Sculpture by Fernando Botero

La paloma de la paz (Spanish: The Peace Dove) is a sculpture by Fernando Botero, from 2016. It was created in response to the Colombian peace process. It was donated by the artist to the Government of Colombia to commemorate the signing of the peace agreement with the FARC-EP guerrilla group.

==Description==
La paloma de la paz is a bronze sculpture depicting a peace dove developed by Botero in his signature style, known as Boterismo, that depicts people and figures in large exaggerated volume. The sculpture measures 70 centimeters in height from the base, and is painted all in white with the exception of the beak section which is painted in gold.

==History==
On 24 September 2016, then Colombian President Juan Manuel Santos unveiled to the public La paloma de la paz sculpture that artist Fernando Botero had created as a gesture of support for the peace deal agreement reached between the government and the FARC-EP guerrilla group. Botero, who was not present in the unveiling ceremony, included a note in Spanish that read:

I wanted to give this gift to my country to express my support and solidarity with this process that will provide a future of hope and promise to all Colombians. Congratulations for Colombia!

The sculpture remained within the Casa de Nariño until the last days of the presidency of Juan Manuel Santos before being transferred to the National Museum of Colombia in a ceremony that was led by first lady María Clemencia Rodríguez Múnera. According to Martin Santos, son of President Juan Manuel Santos, then president-elect Ivan Duque had requested the sculpture removed from the Casa de Nariño during the transition process.

During the 2022 Colombian presidential election, both second round presidential nominees, Gustavo Petro and Rodolfo Hernández vowed to return the sculpture to the Casa de Nariño. For the inauguration of Gustavo Petro, the organizing team had requested that the sculpture be present during the ceremony however Ivan Duque, citing safety concerns, did not grant permission for the sculpture to be moved to the venue despite the organizing team having received the necessary permissions and acquiring a 24 hour insurance policy for the sculpture.

On 1 September 2022, the sculpture was transferred back to the Casa de Nariño, however the sculpture remained as part of the permanent collection of the National Museum.

During the funeral ceremonies of Fernando Botero in Colombia, the sculpture accompanied the coffin of Botero while lying in repose in the National Capitol of Colombia.

On 10 October 2023, the National Council of Cultural Heritage of Colombia voted to declare the sculpture as an asset of cultural interest for the nation.

La paloma de la paz was publicly exhibited during the 2023 edition of ARTBO, Colombia's largest art fair.
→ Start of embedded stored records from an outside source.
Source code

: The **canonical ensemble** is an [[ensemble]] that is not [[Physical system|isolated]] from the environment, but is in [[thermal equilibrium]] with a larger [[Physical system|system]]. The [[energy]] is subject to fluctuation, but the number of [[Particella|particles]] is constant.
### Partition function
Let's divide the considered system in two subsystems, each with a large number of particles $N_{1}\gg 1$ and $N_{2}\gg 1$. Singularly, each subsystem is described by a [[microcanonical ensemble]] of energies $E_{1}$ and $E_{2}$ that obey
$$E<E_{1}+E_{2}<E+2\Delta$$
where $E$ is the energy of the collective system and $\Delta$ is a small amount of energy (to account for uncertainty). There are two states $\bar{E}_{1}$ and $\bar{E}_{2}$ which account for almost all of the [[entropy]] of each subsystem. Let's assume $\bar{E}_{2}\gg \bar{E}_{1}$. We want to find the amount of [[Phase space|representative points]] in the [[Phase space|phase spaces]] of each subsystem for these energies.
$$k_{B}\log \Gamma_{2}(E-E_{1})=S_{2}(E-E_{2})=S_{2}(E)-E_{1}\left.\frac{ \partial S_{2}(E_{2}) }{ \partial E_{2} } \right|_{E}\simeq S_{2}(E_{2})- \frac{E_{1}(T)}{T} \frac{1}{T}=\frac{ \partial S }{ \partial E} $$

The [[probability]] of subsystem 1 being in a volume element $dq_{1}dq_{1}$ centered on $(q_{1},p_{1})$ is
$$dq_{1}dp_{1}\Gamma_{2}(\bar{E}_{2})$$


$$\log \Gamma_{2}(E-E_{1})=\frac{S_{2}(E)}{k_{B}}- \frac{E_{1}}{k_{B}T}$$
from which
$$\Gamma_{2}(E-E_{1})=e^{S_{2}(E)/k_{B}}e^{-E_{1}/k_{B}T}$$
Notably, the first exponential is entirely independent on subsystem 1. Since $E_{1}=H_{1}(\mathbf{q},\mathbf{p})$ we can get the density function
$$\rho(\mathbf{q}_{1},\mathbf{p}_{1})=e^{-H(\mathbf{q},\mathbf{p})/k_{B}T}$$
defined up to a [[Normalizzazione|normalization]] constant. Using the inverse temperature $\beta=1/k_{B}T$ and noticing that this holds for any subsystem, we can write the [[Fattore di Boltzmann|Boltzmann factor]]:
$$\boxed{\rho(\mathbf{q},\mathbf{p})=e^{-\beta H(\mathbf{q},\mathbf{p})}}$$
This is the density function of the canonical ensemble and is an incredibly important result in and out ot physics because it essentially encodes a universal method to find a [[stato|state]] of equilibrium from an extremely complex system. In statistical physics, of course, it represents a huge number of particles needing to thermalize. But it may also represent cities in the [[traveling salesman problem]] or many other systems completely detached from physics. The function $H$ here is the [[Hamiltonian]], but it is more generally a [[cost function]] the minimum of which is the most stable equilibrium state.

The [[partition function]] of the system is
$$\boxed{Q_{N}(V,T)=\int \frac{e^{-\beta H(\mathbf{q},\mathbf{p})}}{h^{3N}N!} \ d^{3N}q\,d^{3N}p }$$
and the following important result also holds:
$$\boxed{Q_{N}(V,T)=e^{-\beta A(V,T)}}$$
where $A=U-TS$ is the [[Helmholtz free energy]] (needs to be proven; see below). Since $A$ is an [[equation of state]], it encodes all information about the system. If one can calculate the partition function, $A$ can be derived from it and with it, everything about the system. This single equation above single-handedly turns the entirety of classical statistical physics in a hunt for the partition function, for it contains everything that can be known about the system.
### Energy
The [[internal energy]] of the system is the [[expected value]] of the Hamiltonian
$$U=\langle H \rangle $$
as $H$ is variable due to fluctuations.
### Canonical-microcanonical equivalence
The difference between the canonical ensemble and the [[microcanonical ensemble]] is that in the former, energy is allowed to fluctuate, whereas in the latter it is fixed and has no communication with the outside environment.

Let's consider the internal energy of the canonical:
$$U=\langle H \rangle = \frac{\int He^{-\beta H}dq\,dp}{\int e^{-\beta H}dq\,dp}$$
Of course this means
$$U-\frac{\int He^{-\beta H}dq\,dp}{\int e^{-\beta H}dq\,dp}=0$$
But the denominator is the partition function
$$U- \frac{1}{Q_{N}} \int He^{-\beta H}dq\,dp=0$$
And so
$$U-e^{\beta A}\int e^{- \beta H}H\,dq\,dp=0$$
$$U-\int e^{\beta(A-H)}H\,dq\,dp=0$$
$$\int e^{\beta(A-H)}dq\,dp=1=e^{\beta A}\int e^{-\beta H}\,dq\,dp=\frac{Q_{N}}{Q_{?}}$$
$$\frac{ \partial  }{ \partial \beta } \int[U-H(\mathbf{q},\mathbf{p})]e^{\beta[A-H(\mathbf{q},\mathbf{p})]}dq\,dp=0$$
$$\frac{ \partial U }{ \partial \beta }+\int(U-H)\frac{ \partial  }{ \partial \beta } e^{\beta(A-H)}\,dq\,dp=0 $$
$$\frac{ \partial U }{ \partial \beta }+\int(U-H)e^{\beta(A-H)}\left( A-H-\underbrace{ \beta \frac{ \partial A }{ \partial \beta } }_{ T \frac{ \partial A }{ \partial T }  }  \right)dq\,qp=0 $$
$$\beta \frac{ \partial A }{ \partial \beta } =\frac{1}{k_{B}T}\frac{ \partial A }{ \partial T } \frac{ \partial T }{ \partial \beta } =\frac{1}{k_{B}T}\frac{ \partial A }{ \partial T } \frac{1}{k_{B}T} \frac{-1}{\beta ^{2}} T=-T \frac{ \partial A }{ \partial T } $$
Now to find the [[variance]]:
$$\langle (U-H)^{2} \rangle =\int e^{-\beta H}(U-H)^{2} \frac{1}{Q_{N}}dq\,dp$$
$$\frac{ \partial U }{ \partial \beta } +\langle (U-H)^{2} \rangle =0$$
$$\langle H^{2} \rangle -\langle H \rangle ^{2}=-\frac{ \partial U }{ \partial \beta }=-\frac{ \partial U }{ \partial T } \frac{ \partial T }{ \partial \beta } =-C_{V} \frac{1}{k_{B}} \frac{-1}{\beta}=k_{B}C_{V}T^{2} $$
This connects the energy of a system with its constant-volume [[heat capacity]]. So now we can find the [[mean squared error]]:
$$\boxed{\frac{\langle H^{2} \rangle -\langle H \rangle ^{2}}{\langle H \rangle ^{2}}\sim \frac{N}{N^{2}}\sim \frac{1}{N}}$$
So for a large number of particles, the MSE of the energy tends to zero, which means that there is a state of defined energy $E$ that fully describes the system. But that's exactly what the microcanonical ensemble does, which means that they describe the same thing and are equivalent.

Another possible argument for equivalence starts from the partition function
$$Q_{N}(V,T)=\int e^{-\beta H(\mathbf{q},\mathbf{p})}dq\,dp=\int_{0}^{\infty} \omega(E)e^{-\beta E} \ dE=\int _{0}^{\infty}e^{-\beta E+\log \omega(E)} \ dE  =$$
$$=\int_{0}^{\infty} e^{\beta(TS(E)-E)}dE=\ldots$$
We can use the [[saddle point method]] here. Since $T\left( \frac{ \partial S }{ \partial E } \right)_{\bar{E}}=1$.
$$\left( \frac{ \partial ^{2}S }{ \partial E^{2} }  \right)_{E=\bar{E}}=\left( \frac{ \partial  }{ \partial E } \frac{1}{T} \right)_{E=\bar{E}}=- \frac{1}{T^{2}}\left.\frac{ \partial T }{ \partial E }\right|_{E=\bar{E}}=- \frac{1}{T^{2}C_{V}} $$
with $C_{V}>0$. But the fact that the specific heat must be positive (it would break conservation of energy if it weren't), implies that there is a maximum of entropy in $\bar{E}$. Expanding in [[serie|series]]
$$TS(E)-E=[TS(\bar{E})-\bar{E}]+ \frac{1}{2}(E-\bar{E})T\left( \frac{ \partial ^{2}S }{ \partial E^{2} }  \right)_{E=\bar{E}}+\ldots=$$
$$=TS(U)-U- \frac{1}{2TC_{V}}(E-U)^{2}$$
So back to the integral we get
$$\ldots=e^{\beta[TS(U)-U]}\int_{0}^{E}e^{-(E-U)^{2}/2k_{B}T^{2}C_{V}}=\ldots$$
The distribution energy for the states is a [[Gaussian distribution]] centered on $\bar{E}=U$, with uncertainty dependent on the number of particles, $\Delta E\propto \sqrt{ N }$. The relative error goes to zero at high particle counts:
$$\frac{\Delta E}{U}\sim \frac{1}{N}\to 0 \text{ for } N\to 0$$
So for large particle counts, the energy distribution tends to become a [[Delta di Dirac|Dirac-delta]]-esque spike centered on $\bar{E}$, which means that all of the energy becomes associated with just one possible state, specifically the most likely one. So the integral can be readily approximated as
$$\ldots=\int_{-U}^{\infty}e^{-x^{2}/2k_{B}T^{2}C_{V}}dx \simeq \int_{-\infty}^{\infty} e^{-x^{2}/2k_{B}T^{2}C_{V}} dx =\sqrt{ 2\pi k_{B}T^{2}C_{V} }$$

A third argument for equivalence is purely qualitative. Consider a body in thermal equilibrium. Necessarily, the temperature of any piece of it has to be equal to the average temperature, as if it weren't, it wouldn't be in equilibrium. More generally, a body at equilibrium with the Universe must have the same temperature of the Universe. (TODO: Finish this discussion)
==Significance and legacy==
Botero's Paloma de la paz has been seen by Colombians as a symbol of support for the peace process between the national government and FARC-EP guerrilla group. When then President Juan Manuel Santos unveiled the sculpture to the nation, he was spearheading the campaign for Colombians to approve of the peace agreement through a referendum. During the unveiling ceremony, Santos stated that he hoped that the sculpture "will inspire millions of Colombians to say yes to the end of the war". Weeks later, the referendum concluded with Colombians voting against the ratification of the peace agreement.